BACKGROUND OF THE INVENTION

1. Field of the Invention

This invention relates to a cycloconverter generator, namely a generator that converts AC power of a given frequency to another frequency for output.

2. Description of the Related Art

The cycloconverter generator that produces an output by converting AC power of a given frequency to another frequency is well known. A description of the cycloconverter generator technology can be found, for example, in Japanese Patent No. 3,447,934. The cycloconverter generator described in this reference is equipped with thyristors bridge-connected in antiparallel connection to three-phase output windings in the positive and negative directions and generates single-phase alternating current of a desired frequency by turning on the thyristors at variable timing (width or angle) every half-period of the desired alternating current frequency.

SUMMARY OF THE INVENTION

Although the reference further discloses that direct current can be generated by turning on either one of the positive and negative thyristor groups, it does not describe a technique of switching between alternating current and direct current.

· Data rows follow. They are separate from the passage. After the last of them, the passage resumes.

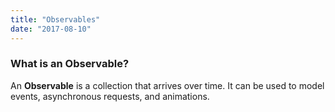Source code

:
 ```yaml
---
title: "Observables"
date: "2017-08-10"
---
```


### What is an Observable?

An **Observable** is a collection that arrives over time. It can be used to model events, asynchronous requests, and animations.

An object of this invention is therefore to overcome this drawback by providing a cycloconverter generator that can generate, in addition to alternating current, direct current at desired voltage and enables a user to easily select either one of alternating current and direct current.

In order to achieve the first objects, this invention provides in its first aspect, a cycloconverter generator equipped with a magneto having three-phase output windings, single-phase output windings facing the permanent magnets to produce phase signals each indicative of a phase of the output of the magneto, a bridge circuit comprising positive and negative switching elements bridge-connected in antiparallel connection to the three-phase output windings to constitute a cycloconverter, and an AC power generator that generates single-phase AC power to be supplied to a load by turning on the positive and negative switching elements at variable timing every half-period of a desired AC power frequency based on the phase signal, comprising: a DC power generator that generates DC power to be supplied to the load by turning on one of the positive and negative switching elements in accordance with a timing determined by desired DC voltage based on the phase signal; and a selection switch that is installed to be operable by an user and produces an output indicative of a result of the user's selection between the AC power and the DC power.

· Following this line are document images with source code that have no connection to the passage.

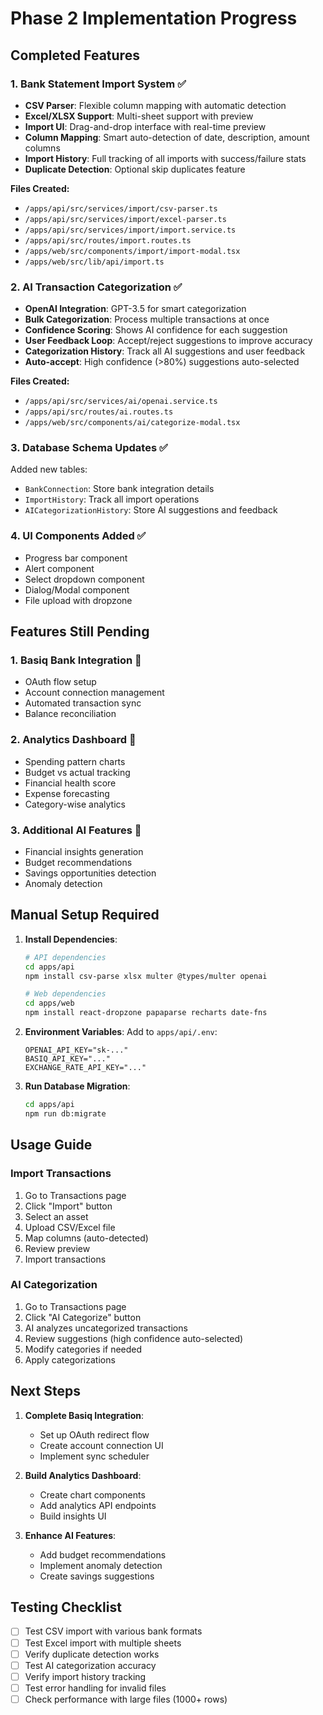 # Phase 2 Implementation Progress

## Completed Features

### 1. Bank Statement Import System ✅
- **CSV Parser**: Flexible column mapping with automatic detection
- **Excel/XLSX Support**: Multi-sheet support with preview
- **Import UI**: Drag-and-drop interface with real-time preview
- **Column Mapping**: Smart auto-detection of date, description, amount columns
- **Import History**: Full tracking of all imports with success/failure stats
- **Duplicate Detection**: Optional skip duplicates feature

**Files Created:**
- `/apps/api/src/services/import/csv-parser.ts`
- `/apps/api/src/services/import/excel-parser.ts`
- `/apps/api/src/services/import/import.service.ts`
- `/apps/api/src/routes/import.routes.ts`
- `/apps/web/src/components/import/import-modal.tsx`
- `/apps/web/src/lib/api/import.ts`

### 2. AI Transaction Categorization ✅
- **OpenAI Integration**: GPT-3.5 for smart categorization
- **Bulk Categorization**: Process multiple transactions at once
- **Confidence Scoring**: Shows AI confidence for each suggestion
- **User Feedback Loop**: Accept/reject suggestions to improve accuracy
- **Categorization History**: Track all AI suggestions and user feedback
- **Auto-accept**: High confidence (>80%) suggestions auto-selected

**Files Created:**
- `/apps/api/src/services/ai/openai.service.ts`
- `/apps/api/src/routes/ai.routes.ts`
- `/apps/web/src/components/ai/categorize-modal.tsx`

### 3. Database Schema Updates ✅
Added new tables:
- `BankConnection`: Store bank integration details
- `ImportHistory`: Track all import operations
- `AICategorizationHistory`: Store AI suggestions and feedback

### 4. UI Components Added ✅
- Progress bar component
- Alert component
- Select dropdown component
- Dialog/Modal component
- File upload with dropzone

## Features Still Pending

### 1. Basiq Bank Integration 🚧
- OAuth flow setup
- Account connection management
- Automated transaction sync
- Balance reconciliation

### 2. Analytics Dashboard 🚧
- Spending pattern charts
- Budget vs actual tracking
- Financial health score
- Expense forecasting
- Category-wise analytics

### 3. Additional AI Features 🚧
- Financial insights generation
- Budget recommendations
- Savings opportunities detection
- Anomaly detection

## Manual Setup Required

1. **Install Dependencies**:
   ```bash
   # API dependencies
   cd apps/api
   npm install csv-parse xlsx multer @types/multer openai

   # Web dependencies
   cd apps/web
   npm install react-dropzone papaparse recharts date-fns
   ```

2. **Environment Variables**:
   Add to `apps/api/.env`:
   ```
   OPENAI_API_KEY="sk-..."
   BASIQ_API_KEY="..."
   EXCHANGE_RATE_API_KEY="..."
   ```

3. **Run Database Migration**:
   ```bash
   cd apps/api
   npm run db:migrate
   ```

## Usage Guide

### Import Transactions
1. Go to Transactions page
2. Click "Import" button
3. Select an asset
4. Upload CSV/Excel file
5. Map columns (auto-detected)
6. Review preview
7. Import transactions

### AI Categorization
1. Go to Transactions page
2. Click "AI Categorize" button
3. AI analyzes uncategorized transactions
4. Review suggestions (high confidence auto-selected)
5. Modify categories if needed
6. Apply categorizations

## Next Steps

1. **Complete Basiq Integration**:
   - Set up OAuth redirect flow
   - Create account connection UI
   - Implement sync scheduler

2. **Build Analytics Dashboard**:
   - Create chart components
   - Add analytics API endpoints
   - Build insights UI

3. **Enhance AI Features**:
   - Add budget recommendations
   - Implement anomaly detection
   - Create savings suggestions

## Testing Checklist

- [ ] Test CSV import with various bank formats
- [ ] Test Excel import with multiple sheets
- [ ] Verify duplicate detection works
- [ ] Test AI categorization accuracy
- [ ] Verify import history tracking
- [ ] Test error handling for invalid files
- [ ] Check performance with large files (1000+ rows)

In order to achieve the first objects, this invention provides in its second aspect, a method of controlling a cycloconverter generator equipped with a magneto having three-phase output windings, single-phase output windings facing the permanent magnets to produce phase signals each indicative of a phase of the output of the magneto, a bridge circuit comprising positive and negative switching elements bridge-connected in antiparallel connection to the three-phase output windings to constitute a cycloconverter, and an AC power generator that generates single-phase AC power to be supplied to a load by turning on the positive and negative switching elements at variable timing every half-period of a desired AC power frequency based on the phase signal, and a DC power generator that generates DC power to be supplied to the load by turning on one of the positive and negative switching elements in accordance with a timing determined by desired DC voltage based on the phase signal; characterized by the step of: allowing an user to select one between the AC power and the DC power.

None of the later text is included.